Rendered images with source text

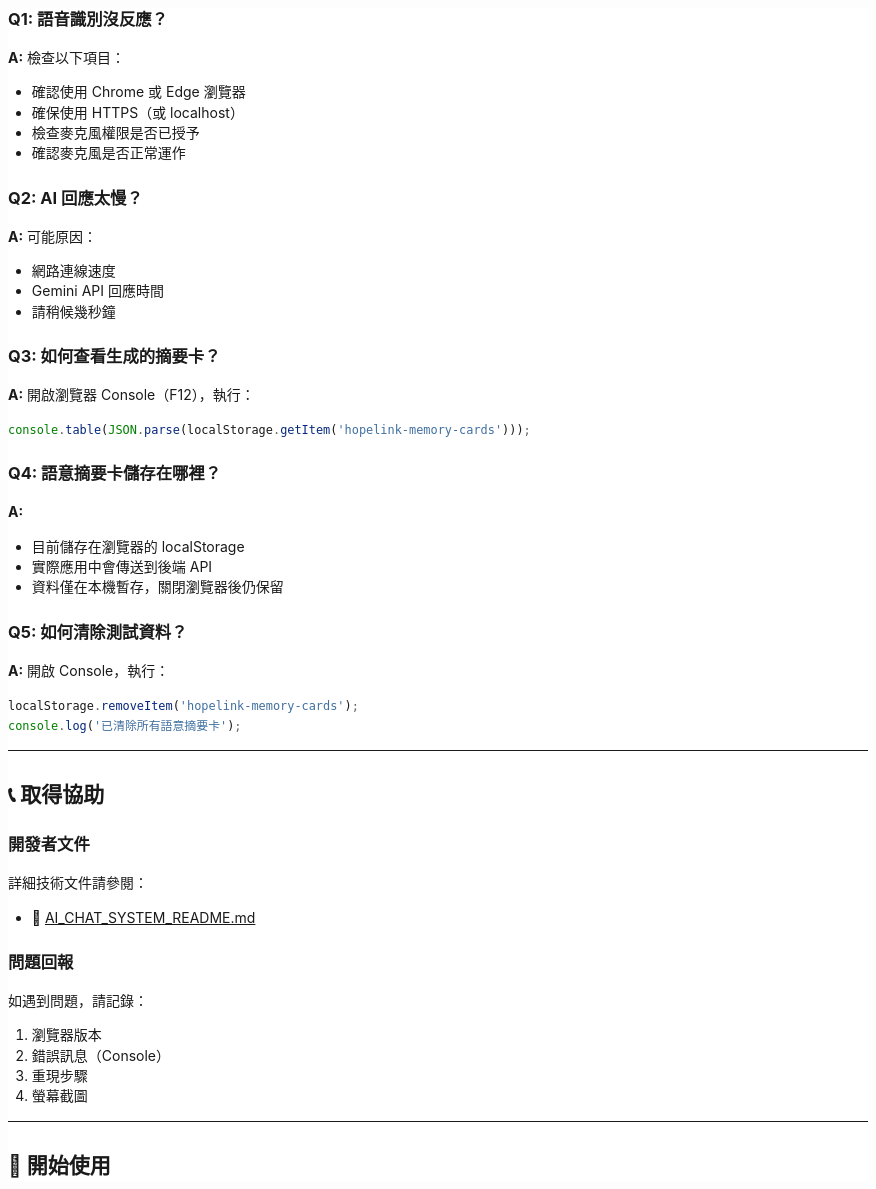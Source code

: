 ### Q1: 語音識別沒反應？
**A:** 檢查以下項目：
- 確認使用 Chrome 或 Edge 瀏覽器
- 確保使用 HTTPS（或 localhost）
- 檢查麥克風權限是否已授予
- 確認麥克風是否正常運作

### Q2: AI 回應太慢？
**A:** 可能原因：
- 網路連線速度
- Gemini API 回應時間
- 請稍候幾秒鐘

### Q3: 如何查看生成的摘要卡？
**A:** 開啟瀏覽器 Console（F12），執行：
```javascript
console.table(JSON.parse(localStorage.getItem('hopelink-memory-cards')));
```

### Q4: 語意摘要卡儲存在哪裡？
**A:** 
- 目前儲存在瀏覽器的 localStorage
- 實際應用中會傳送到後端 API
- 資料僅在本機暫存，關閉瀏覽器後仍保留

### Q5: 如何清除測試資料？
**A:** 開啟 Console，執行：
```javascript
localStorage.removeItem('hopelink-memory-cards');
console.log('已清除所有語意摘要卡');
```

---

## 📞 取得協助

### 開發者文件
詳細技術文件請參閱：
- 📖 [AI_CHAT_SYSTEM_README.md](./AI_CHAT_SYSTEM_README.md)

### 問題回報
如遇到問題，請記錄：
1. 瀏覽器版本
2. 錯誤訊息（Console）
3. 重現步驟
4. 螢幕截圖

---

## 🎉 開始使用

==

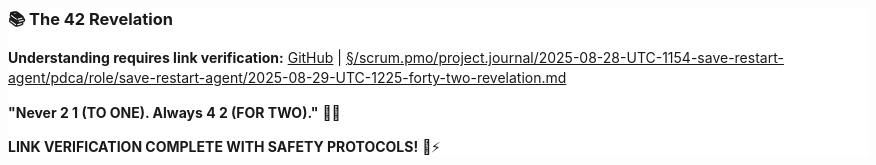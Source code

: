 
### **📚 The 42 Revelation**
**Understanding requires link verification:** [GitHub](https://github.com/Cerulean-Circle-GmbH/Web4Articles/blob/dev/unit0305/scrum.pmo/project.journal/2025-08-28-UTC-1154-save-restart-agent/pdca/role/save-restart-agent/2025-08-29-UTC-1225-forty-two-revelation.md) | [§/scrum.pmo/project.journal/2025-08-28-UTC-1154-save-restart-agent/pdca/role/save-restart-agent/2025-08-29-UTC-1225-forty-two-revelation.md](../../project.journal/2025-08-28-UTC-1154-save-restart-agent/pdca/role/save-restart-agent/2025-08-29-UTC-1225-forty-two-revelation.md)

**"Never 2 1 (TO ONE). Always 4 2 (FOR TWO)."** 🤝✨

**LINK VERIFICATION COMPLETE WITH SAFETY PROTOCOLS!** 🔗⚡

==

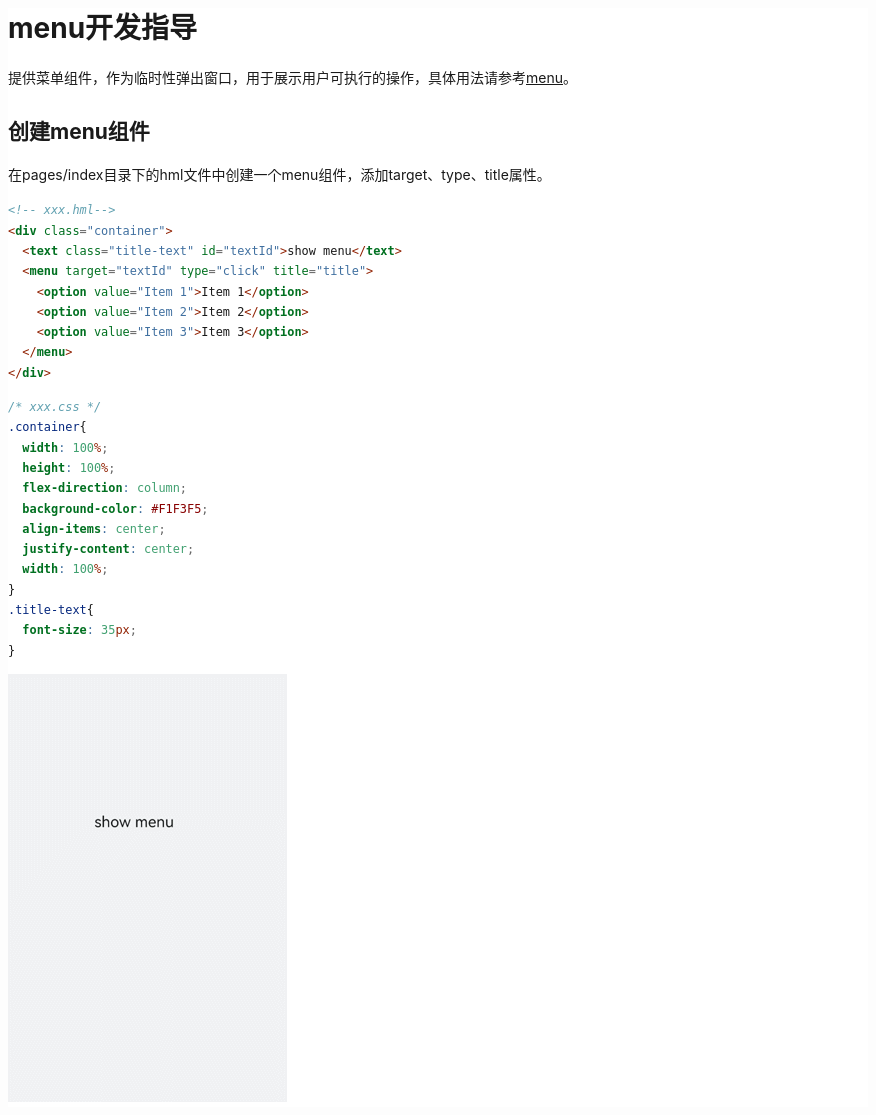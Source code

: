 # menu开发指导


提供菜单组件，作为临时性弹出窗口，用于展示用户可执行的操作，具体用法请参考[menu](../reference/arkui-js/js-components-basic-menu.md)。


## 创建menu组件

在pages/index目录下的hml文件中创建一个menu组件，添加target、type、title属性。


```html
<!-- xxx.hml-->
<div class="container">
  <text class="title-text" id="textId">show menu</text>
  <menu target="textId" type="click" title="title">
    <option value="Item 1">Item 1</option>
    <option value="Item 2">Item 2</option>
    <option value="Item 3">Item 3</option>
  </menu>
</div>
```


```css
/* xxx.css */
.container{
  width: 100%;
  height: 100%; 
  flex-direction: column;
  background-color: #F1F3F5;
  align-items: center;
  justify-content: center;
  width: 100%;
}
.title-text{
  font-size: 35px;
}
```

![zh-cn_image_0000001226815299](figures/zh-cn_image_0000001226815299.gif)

#### WHAT IS REQUIRED
Each line above that includes "textId" should be shown.

#### YOUR SOLUTION
  <text class="title-text" id="textId">show menu</text>
  <menu target="textId" type="click" title="title">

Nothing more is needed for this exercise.